Records provided Start Marker
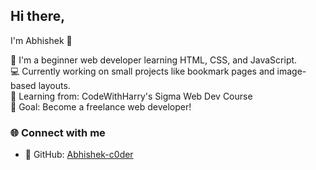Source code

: ## Hi there,
I'm Abhishek 👋

🚀 I'm a beginner web developer learning HTML, CSS, and JavaScript.  
💻 Currently working on small projects like bookmark pages and image-based layouts.  
📘 Learning from: CodeWithHarry's Sigma Web Dev Course  
🎯 Goal: Become a freelance web developer!

### 🌐 Connect with me
- 💼 GitHub: [Abhishek-c0der](https://github.com/Abhishek-c0der)


<!--
**Abhishek-c0der/Abhishek-c0der** is a ✨ _special_ ✨ repository because its `README.md` (this file) appears on your GitHub profile.

Here are some ideas to get you started:

- 🔭 I’m currently working on ...
- 🌱 I’m currently learning ...
- 👯 I’m looking to collaborate on ...
- 🤔 I’m looking for help with ...
- 💬 Ask me about ...
- 📫 How to reach me: ...
- 😄 Pronouns: ...
- ⚡ Fun fact: ...
-->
Records provided End Marker
Repeat precisely the lines of the data starting at the one containing "- 🔭 I’m currently working on ...", last line included.

- 🔭 I’m currently working on ...
- 🌱 I’m currently learning ...
- 👯 I’m looking to collaborate on ...
- 🤔 I’m looking for help with ...
- 💬 Ask me about ...
- 📫 How to reach me: ...
- 😄 Pronouns: ...
- ⚡ Fun fact: ...
-->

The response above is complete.